Limits of Probability Measures with General Coefficients

TL;DR

This paper investigates the convergence of probability measures through moments using operators on Bessel generating functions, establishing a Law of Large Numbers and analyzing derivatives' limits in high-dimensional settings.

Contribution

It introduces a general framework applying operators like Dunkl to formal power series, extending convergence results for probability measures in high dimensions.

Findings

Established a Law of Large Numbers for increasing variables with scaled parameters.

Analyzed limits of derivatives of Bessel generating functions in high-dimensional regimes.

Connected free cumulants to derivatives' limits in the context of probability measure convergence.

Abstract

We study the convergence of probability measures in terms of moments by applying operators to their Bessel generating functions. We consider a general setting of applying operators such as the Dunkl operator to formal power series that are symmetric or symmetric in all but one variable.
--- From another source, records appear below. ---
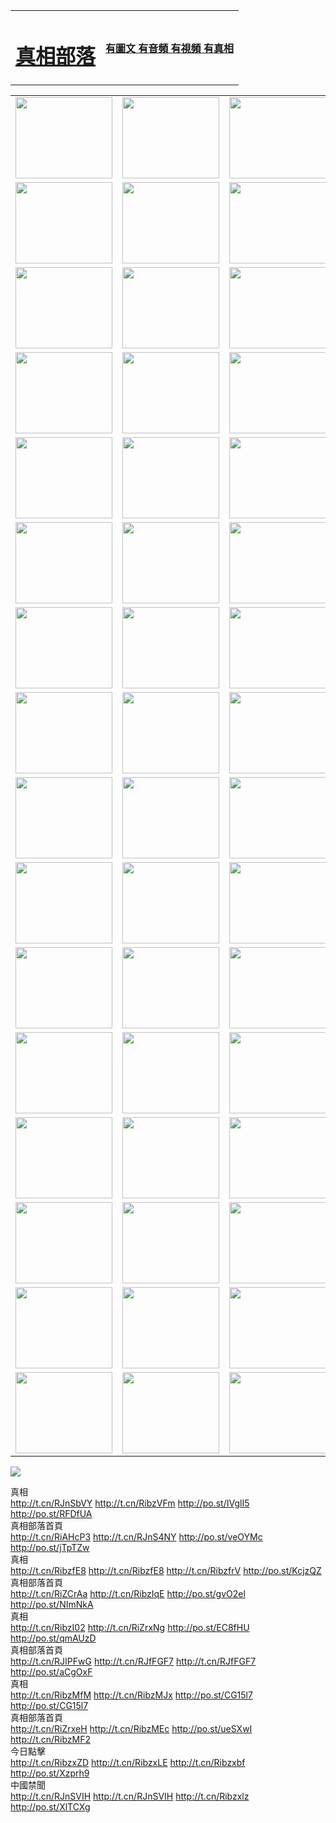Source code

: <table>
<tr>

<td>
	<H1><a href="http://38.is-very-good.org/zx/">真相部落</a></H1>
</td>
<td>
	<H4><a href="http://38.is-very-good.org/zx/">有圖文 有音頻 有視頻 有真相</a></H4>
</td>
</tr>

</table>
<table>
<tr>
	<td><a href="http://01.buyshouses.net/xtr/107/"><img  src ="http://01.buyshouses.net/pic/2017/02/107.jpg" width="155px" height="130px"></a></td>
	<td><a href="http://01.buyshouses.net/xtr/829/"><img src ="http://01.buyshouses.net/pic/2017/02/829.jpg" width="155px" height="130px"></a></td>
	<td><a href="http://01.buyshouses.net/xtr/69/"><img  src ="http://01.buyshouses.net/pic/2017/02/69.jpg" width="155px" height="130px"></a></td>
	<td><a href="http://01.buyshouses.net/xtr/99/"><img  src ="http://01.buyshouses.net/pic/2017/02/99.jpg" width="155px" height="130px"></a></td>
</tr>
<tr>
	<td><a href="http://01.buyshouses.net/xtr/40/"><img  src ="http://01.buyshouses.net/pic/2017/02/40.jpg" width="155px" height="130px"></a></td>
	<td><a href="http://01.buyshouses.net/xtr/20/"><img  src ="http://01.buyshouses.net/pic/2017/02/20.jpg" width="155px" height="130px"></a></td>
	<td><a href="http://01.buyshouses.net/xtr/81/"><img  src ="http://01.buyshouses.net/pic/2017/02/81.jpg" width="155px" height="130px"></a></td>
	<td><a href="http://01.buyshouses.net/xtr/2/"><img  src ="http://01.buyshouses.net/pic/2017/02/2.jpg" width="155px" height="130px"></a></td>
</tr>
<tr>
	<td><a href="http://01.buyshouses.net/xtr/86/"><img  src ="http://01.buyshouses.net/pic/2017/02/86.jpg" width="155px" height="130px"></a></td>
	<td><a href="http://01.buyshouses.net/xtr/109/"><img  src ="http://01.buyshouses.net/pic/2017/02/109.jpg" width="155px" height="130px"></a></td>
	<td><a href="http://01.buyshouses.net/xtr/1378/"><img  src ="http://01.buyshouses.net/pic/2017/02/1378.jpg" width="155px" height="130px"></a></td>
	<td><a href="http://01.buyshouses.net/xtr/57/"><img  src ="http://01.buyshouses.net/pic/2017/02/57.jpg" width="155px" height="130px"></a></td>
</tr>
<tr>
	<td><a href="http://01.buyshouses.net/xtr/1219/"><img  src ="http://01.buyshouses.net/pic/2017/02/1219.jpg" width="155px" height="130px"></a></td>
	<td><a href="http://01.buyshouses.net/xtr/1220/"><img  src ="http://01.buyshouses.net/pic/2017/02/1220.jpg" width="155px" height="130px"></a></td>
	<td><a href="http://01.buyshouses.net/xtr/1221/"><img  src ="http://01.buyshouses.net/pic/2017/02/1221.jpg" width="155px" height="130px"></a></td>
	<td><a href="http://01.buyshouses.net/xtr/51/"><img  src ="http://01.buyshouses.net/pic/2017/02/51.jpg" width="155px" height="130px"></a></td>
</tr>
<tr>
	<td><a href="http://01.buyshouses.net/xtr/1055/"><img  src ="http://01.buyshouses.net/pic/2017/02/1055.jpg" width="155px" height="130px"></a></td>
	<td><a href="http://01.buyshouses.net/xtr/611/"><img  src ="http://01.buyshouses.net/pic/2017/02/611.jpg" width="155px" height="130px"></a></td>
	<td><a href="http://01.buyshouses.net/xtr/1121/"><img  src ="http://01.buyshouses.net/pic/2017/02/1121.jpg" width="155px" height="130px"></a></td>
	<td><a href="http://01.buyshouses.net/xtr/610/"><img  src ="http://01.buyshouses.net/pic/2017/02/610.jpg" width="155px" height="130px"></a></td>
</tr>
<tr>
	<td><a href="http://01.buyshouses.net/xtr/1128/"><img  src ="http://01.buyshouses.net/pic/2017/02/1128.jpg" width="155px" height="130px"></a></td>
	<td><a href="http://01.buyshouses.net/xtr/1395/"><img  src ="http://01.buyshouses.net/pic/2017/02/1406.jpg" width="155px" height="130px"></a></td>
	<td><a href="http://01.buyshouses.net/xtr/1407/"><img  src ="http://01.buyshouses.net/pic/2017/02/1407.jpg" width="155px" height="130px"></a></td>
	<td><a href="http://01.buyshouses.net/xtr/934/"><img  src ="http://01.buyshouses.net/pic/2017/02/934.jpg" width="155px" height="130px"></a></td>
</tr>
<tr>
	<td><a href="http://01.buyshouses.net/xtr/641/"><img  src ="http://01.buyshouses.net/pic/2017/02/641.jpg" width="155px" height="130px"></a></td>
	<td><a href="http://01.buyshouses.net/xtr/949/"><img  src ="http://01.buyshouses.net/pic/2017/02/949.jpg" width="155px" height="130px"></a></td>
	<td><a href="http://01.buyshouses.net/xtr/112/"><img  src ="http://01.buyshouses.net/pic/2017/02/112.jpg" width="155px" height="130px"></a></td>
	<td><a href="http://01.buyshouses.net/xtr/812/"><img  src ="http://01.buyshouses.net/pic/2017/02/812.jpg" width="155px" height="130px"></a></td>
</tr>
<tr>
	<td><a href="http://01.buyshouses.net/xtr/103/"><img  src ="http://01.buyshouses.net/pic/2017/02/103.jpg" width="155px" height="130px"></a></td>
	<td><a href="http://01.buyshouses.net/xtr/3/"><img  src ="http://01.buyshouses.net/pic/2017/02/3.jpg" width="155px" height="130px"></a></td>
	<td><A HREF="http://01.buyshouses.net/mp4/zx/2015/11/Lkmtt.mp4" target="_blank" title="蓮開滿天庭"><img  src="http://01.buyshouses.net/pic/2015/11/Lkmtt3480_jssor.jpg"  width="155px" height="130px"></A></td>
	<td><A HREF="http://01.buyshouses.net/mp4/zx/2015/11/2013513.mp4" target="_blank" title="飛旋的法輪"><img  src="http://01.buyshouses.net/pic/2015/11/falun480_jssor.jpg"  width="155px" height="130px"></A></td>
</tr>
<tr>
	<td><A HREF="http://01.buyshouses.net/mp4/zx/2015/11/NYParade.mp4" target="_blank" title="2004年4月10日法輪功紐約大遊行"><img  src="http://01.buyshouses.net/pic/2015/11/nyparade480_jssor.jpg"  width="155px" height="130px"></A></td>
	<td><A HREF="http://01.buyshouses.net/mp4/news617/2015/05/WEB_s28093.mp4" target="_blank" title="2015年世界法輪大法日特別報導"><img  src="http://01.buyshouses.net/pic/2015/11/p6752711a666997037_jssor.jpg"  width="155px" height="130px"></A></td>
	<td><A HREF="http://01.buyshouses.net/mp4/news829/2015/11/30211_326650.mp4" target="_blank" title="滄州綁架案連審四天 民眾抹淚稱審好人"><img  src="http://01.buyshouses.net/pic/2015/11/changzhou2480_jssor.jpg"  width="155px" height="130px"></A></td>
	<td><A HREF="http://01.buyshouses.net/mp4/mhph/2015/10/changzhou.mp4" target="_blank" title="滄州真相--獅城血淚"><img  src="http://01.buyshouses.net/pic/2015/11/changzhou480_jssor.jpg"  width="155px" height="130px"></A></td>
</tr>
<tr>
	<td><A HREF="http://01.buyshouses.net/mp4/mhjd/mhjd_55.mp4" target="_blank" title="正義律師與無罪辯護"><img  src="http://01.buyshouses.net/pic/2015/11/wzbh480_jssor.jpg"  width="155px" height="130px"></A></td>
	<td><A HREF="http://01.buyshouses.net/mp4/zx/2015/11/layerkcs.mp4" target="_blank" title="中國的良心--高智晟律師"><img  src="http://01.buyshouses.net/pic/2015/11/layerkcs2480_jssor.jpg"  width="155px" height="130px"></A></td>
	<td><A HREF="http://01.buyshouses.net/mp4/mhph/2015/10/szxl.mp4" target="_blank" title="神州血淚--北京、大慶、廣東、哈爾濱"><img  src="http://01.buyshouses.net/pic/2015/11/szxl480_jssor.jpg"  width="155px" height="130px"></A></td>
	<td><A HREF="http://01.buyshouses.net/mp4/zx/2015/11/TangShanFFXS.mp4" target="_blank" title="真相紀錄片：鳳凰新生"><img  src="http://01.buyshouses.net/pic/2015/11/fhxs2480_jssor.jpg"  width="155px" height="130px"></A></td>
</tr>
<tr>
	<td><A HREF="http://01.buyshouses.net/mp4/zx/2015/11/jidong.mp4" target="_blank" title="冀東監獄的罪惡"><img  src="http://01.buyshouses.net/pic/2015/11/jidong480_jssor.jpg"  width="155px" height="130px"></A></td>
	<td><A HREF="http://01.buyshouses.net/mp4/mhph/2015/10/tangshan.mp4" target="_blank" title="鳳凰血淚"><img  src="http://01.buyshouses.net/pic/2015/11/tangshan480_jssor.jpg"  width="155px" height="130px"></A>
					</div></td>
	<td>	<A HREF="http://01.buyshouses.net/mp4/mhph/2015/10/zfxtzxl.mp4" target="_blank" title="政法系統罪行錄--唐山篇"><img  src="http://01.buyshouses.net/pic/2015/11/zfxtzxl480_jssor.jpg"  width="155px" height="130px"></A></td>
	<td><A HREF="http://01.buyshouses.net/mp4/mhph/2015/10/QDBG.mp4" target="_blank" title="青島悲歌"><img  src="http://01.buyshouses.net/pic/2015/10/qdbg2480_jssor.jpg"  width="155px" height="130px"></A></td>
</tr>
<tr>
	<td><A HREF="http://01.buyshouses.net/mp4/mhph/2015/10/huludao.mp4" target="_blank" title="葫蘆島永恆的見證"><img  src="http://01.buyshouses.net/pic/2015/10/huludao480_jssor.jpg"  width="155px" height="130px"></A></td>
	<td><A HREF="http://01.buyshouses.net/mp4/mhph/2015/10/qbzx.mp4" target="_blank" title="湖畔泉邊聽真相-濟南泉城的傳奇"><img  src="http://01.buyshouses.net/pic/2015/10/hupan480_jssor.jpg"  width="155px" height="130px"></A></td>
	<td><A HREF="http://01.buyshouses.net/mp4/mhph/2015/10/baoding_dvd_v2.mp4" target="_blank" title="燕趙悲歌"><img  src="http://01.buyshouses.net/pic/2015/10/yzbg480_jssor.jpg"  width="155px" height="130px"></A></td>
	<td><A HREF="http://01.buyshouses.net/mp4/zx/2015/11/meihuashi_complete_ED2.0.mp4" target="_blank" title="梅花詩完整版"><img  src="http://01.buyshouses.net/pic/2015/11/mhs480_jssor.jpg"  width="155px" height="130px"></A></td>
</tr>
<tr>
	<td><A HREF="http://01.buyshouses.net/mp4/zx/2015/11/fengbei512k.mp4" target="_blank" title="豐碑"><img  src="http://01.buyshouses.net/pic/2015/11/fongbei480_jssor.jpg"  width="155px" height="130px"></A></td>
	<td><A HREF="http://01.buyshouses.net/mp4/zx/2015/11/fytdxComplete.mp4" target="_blank" title="風雨天地行全集"><img  src="http://01.buyshouses.net/pic/2015/11/fytdxWhite480_jssor.jpg"  width="155px" height="130px"></A></td>
	<td><A HREF="http://01.buyshouses.net/mp4/zx/2015/11/JianZheng.mp4" target="_blank" title="見證"><img  src="http://01.buyshouses.net/pic/2015/11/witness480_jssor.jpg"  width="155px" height="130px"></A></td>
	<td><A HREF="http://01.buyshouses.net/mp4/mhph/2015/10/hcym.mp4" target="_blank" title="紅朝陰謀"><img  src="http://01.buyshouses.net/pic/2015/10/hcym480_jssor.jpg"  width="155px" height="130px"></A></td>
</tr>
<tr>
	<td><A HREF="http://01.buyshouses.net/mp4/zx/2015/11/zfzxPalV3.mp4" target="_blank" title="是自焚還是騙局"><img  src="http://01.buyshouses.net/pic/2015/11/zfzx4805_jssor.jpg"  width="155px" height="130px"></A></td>
	<td><A HREF="http://01.buyshouses.net/mp4/zx/2015/11/lsdspMsyTd.mp4" target="_blank" title="歷史的審判"><img  src="http://01.buyshouses.net/pic/2015/11/lsdsp480_jssor.jpg"  width="155px" height="130px"></A></td>
	<td><A HREF="http://01.buyshouses.net/mp4/news886/2015/11/concat886.mp4" target="_blank" title="一周全球控告江澤民"><img  src="http://01.buyshouses.net/pic/2015/11/news886480_jssor.jpg"  width="155px" height="130px"></A></td>
	<td><A HREF="http://01.buyshouses.net/mp4/news1378/2014/08/CQSD_s0_e4_v2_i0-CQSD_4-video.mp4" target="_blank" title="歐洲的抉擇"><img  src="http://01.buyshouses.net/pic/2015/11/p5143421a564166643-ss_jssor.jpg"  width="155px" height="130px"></A></td>
</tr>
<tr>
	<td><A HREF="http://01.buyshouses.net/mp4/zx/2015/11/hk20150720parade.mp4" target="_blank" title="港法輪功反迫害大遊行 大陸遊客震撼"><img  src="http://01.buyshouses.net/pic/2015/11/281098-ss_jssor.jpg"  width="155px" height="130px"></A></td>
	<td><A HREF="http://01.buyshouses.net/mp4/zx/2015/11/20150720hkParade512k.mp4" target="_blank" title="香港法輪功720遊行聲援訴江潮"><img  src="http://01.buyshouses.net/pic/2015/11/2015720parade480_jssor.jpg"  width="155px" height="130px"></A></td>
	<td><A HREF="http://01.buyshouses.net/mp4/zx/2015/11/hktdc512.mp4" target="_blank" title="香港退黨潮"><img  src="http://01.buyshouses.net/pic/2015/11/hktdc480_jssor.jpg"  width="155px" height="130px"></A></td>
	<td><A HREF="http://01.buyshouses.net/mp4/news413/2015/11/concat413.mp4" target="_blank" title="本月退黨精選"><img  src="http://01.buyshouses.net/pic/2015/11/tuidang480_jssor.jpg"  width="155px" height="130px"></A></td>
</tr>
<tr>
	<td><A HREF="http://01.buyshouses.net/mp4/news823/2015/11/TSZG_British_1_QA_A_TSZG-61-1_XinHaoNianZuoZh_P617180.mp4" target="_blank" title="辛灝年：紀念《九評共產黨》發表十週年演講"><img  src="http://01.buyshouses.net/pic/2015/11/xhn9p10480_jssor.jpg"  width="155px" height="130px"></A></td>
	<td><A HREF="http://01.buyshouses.net/mp4/news57/2015/11/JPGCD8.mp4" target="_blank" title="【九評之八】評中國共產黨的邪教本質"><img  src="http://01.buyshouses.net/pic/2015/11/9pkcd8p480_jssor.jpg"  width="155px" height="130px"></A></td>
	<td><A HREF="http://01.buyshouses.net/mp4/other/kao.Chih.Sheng_story.mp4"  target="_blank" title="超越恐懼:高智晟的故事"				style="font-size:20px;"><img src="http://01.buyshouses.net/pic/2016/12/GZS201408070902.jpg"  width="155px" height="130px">
						</A></td>
	<td><A HREF="http://01.buyshouses.net/mp4/zx/2016/11/oh10yearsInv.mp4"  target="_blank" title="紀錄片《活摘 十年調查》完整版" style="font-size:20px;"><img src="http://01.buyshouses.net/pic/2016/11/10yearsOHinv.jpg"  width="155px" height="130px">
						</A></td>
</tr>
</table>



<a href="https://git.io/222"><img src="kcsOH10artJudge.jpg"></a>


<div class="linkbox"><div class="title">真相<div id="url">  <a href="http://t.cn/RJnSbVY" target=_blank>http://t.cn/RJnSbVY</a>    <a href="http://t.cn/RibzVFm" target=_blank>http://t.cn/RibzVFm</a>    <a href="http://po.st/IVglI5" target=_blank>http://po.st/IVglI5</a>    <a href="http://po.st/RFDfUA" target=_blank>http://po.st/RFDfUA</a>  </div></div><div class="title">真相部落首頁<div id="url">  <a href="http://t.cn/RiAHcP3" target=_blank>http://t.cn/RiAHcP3</a>    <a href="http://t.cn/RJnS4NY" target=_blank>http://t.cn/RJnS4NY</a>    <a href="http://po.st/veOYMc" target=_blank>http://po.st/veOYMc</a>    <a href="http://po.st/jTpTZw" target=_blank>http://po.st/jTpTZw</a>  </div></div><div class="title">真相<div id="url">  <a href="http://t.cn/RibzfE8" target=_blank>http://t.cn/RibzfE8</a>    <a href="http://t.cn/RibzfE8" target=_blank>http://t.cn/RibzfE8</a>    <a href="http://t.cn/RibzfrV" target=_blank>http://t.cn/RibzfrV</a>    <a href="http://po.st/KcjzQZ" target=_blank>http://po.st/KcjzQZ</a>  </div></div><div class="title">真相部落首頁<div id="url">  <a href="http://t.cn/RiZCrAa" target=_blank>http://t.cn/RiZCrAa</a>    <a href="http://t.cn/RibzIqE" target=_blank>http://t.cn/RibzIqE</a>    <a href="http://po.st/gvO2el" target=_blank>http://po.st/gvO2el</a>    <a href="http://po.st/NImNkA" target=_blank>http://po.st/NImNkA</a>  </div></div><div class="title">真相<div id="url">  <a href="http://t.cn/RibzI02" target=_blank>http://t.cn/RibzI02</a>    <a href="http://t.cn/RiZrxNg" target=_blank>http://t.cn/RiZrxNg</a>    <a href="http://po.st/EC8fHU" target=_blank>http://po.st/EC8fHU</a>    <a href="http://po.st/qmAUzD" target=_blank>http://po.st/qmAUzD</a>  </div></div><div class="title">真相部落首頁<div id="url">  <a href="http://t.cn/RJIPFwG" target=_blank>http://t.cn/RJIPFwG</a>    <a href="http://t.cn/RJfFGF7" target=_blank>http://t.cn/RJfFGF7</a>    <a href="http://t.cn/RJfFGF7" target=_blank>http://t.cn/RJfFGF7</a>    <a href="http://po.st/aCgOxF" target=_blank>http://po.st/aCgOxF</a>  </div></div><div class="title">真相<div id="url">  <a href="http://t.cn/RibzMfM" target=_blank>http://t.cn/RibzMfM</a>    <a href="http://t.cn/RibzMJx" target=_blank>http://t.cn/RibzMJx</a>    <a href="http://po.st/CG15l7" target=_blank>http://po.st/CG15l7</a>    <a href="http://po.st/CG15l7" target=_blank>http://po.st/CG15l7</a>  </div></div><div class="title">真相部落首頁<div id="url">  <a href="http://t.cn/RiZrxeH" target=_blank>http://t.cn/RiZrxeH</a>    <a href="http://t.cn/RibzMEc" target=_blank>http://t.cn/RibzMEc</a>    <a href="http://po.st/ueSXwI" target=_blank>http://po.st/ueSXwI</a>    <a href="http://t.cn/RibzMF2" target=_blank>http://t.cn/RibzMF2</a>  </div></div><div class="title">今日點擊<div id="url">  <a href="http://t.cn/RibzxZD" target=_blank>http://t.cn/RibzxZD</a>    <a href="http://t.cn/RibzxLE" target=_blank>http://t.cn/RibzxLE</a>    <a href="http://t.cn/Ribzxbf" target=_blank>http://t.cn/Ribzxbf</a>    <a href="http://po.st/Xzprh9" target=_blank>http://po.st/Xzprh9</a>  </div></div><div class="title">中國禁聞<div id="url">  <a href="http://t.cn/RJnSVIH" target=_blank>http://t.cn/RJnSVIH</a>    <a href="http://t.cn/RJnSVIH" target=_blank>http://t.cn/RJnSVIH</a>    <a href="http://t.cn/Ribzxlz" target=_blank>http://t.cn/Ribzxlz</a>    <a href="http://po.st/XlTCXg" target=_blank>http://po.st/XlTCXg</a>  </div></div></div>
Afterwards, we apply the results from this setting by considering Bessel generating functions as the formal power series to obtain a Law of Large Numbers as $N$, the number of variables, increases to infinity and $N^c\beta$ converges to a constant, where $c\in (-\infty, 1)$. In contrast with previous results, we consider when the scaled partial derivatives of the logarithms of the Bessel generating functions evaluated at the origin can have nonzero $N\rightarrow\infty$ limit when any number of variables is involved. Then, the free cumulant of order $k$ is a linear combination of the limits of the order $k$ partial derivatives.